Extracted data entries
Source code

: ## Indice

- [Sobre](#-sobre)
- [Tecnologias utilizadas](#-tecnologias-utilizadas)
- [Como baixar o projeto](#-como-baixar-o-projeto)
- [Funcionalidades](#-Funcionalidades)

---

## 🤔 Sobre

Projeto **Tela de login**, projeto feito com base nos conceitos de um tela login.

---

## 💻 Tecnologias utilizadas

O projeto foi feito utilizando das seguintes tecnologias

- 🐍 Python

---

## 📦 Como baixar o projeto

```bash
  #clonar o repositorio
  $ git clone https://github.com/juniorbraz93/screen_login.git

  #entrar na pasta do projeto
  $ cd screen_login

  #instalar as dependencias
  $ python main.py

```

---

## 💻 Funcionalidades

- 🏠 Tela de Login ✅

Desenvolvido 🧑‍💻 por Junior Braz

# WHAT TO DO:
Would you return all of the data exactly as it stands above?

# ANSWER BOX:
Source code

: ## Indice

- [Sobre](#-sobre)
- [Tecnologias utilizadas](#-tecnologias-utilizadas)
- [Como baixar o projeto](#-como-baixar-o-projeto)
- [Funcionalidades](#-Funcionalidades)

---

## 🤔 Sobre

Projeto **Tela de login**, projeto feito com base nos conceitos de um tela login.

---

## 💻 Tecnologias utilizadas

O projeto foi feito utilizando das seguintes tecnologias

- 🐍 Python

---

## 📦 Como baixar o projeto

```bash
  #clonar o repositorio
  $ git clone https://github.com/juniorbraz93/screen_login.git

  #entrar na pasta do projeto
  $ cd screen_login

  #instalar as dependencias
  $ python main.py

```

---

## 💻 Funcionalidades

- 🏠 Tela de Login ✅

Desenvolvido 🧑‍💻 por Junior Braz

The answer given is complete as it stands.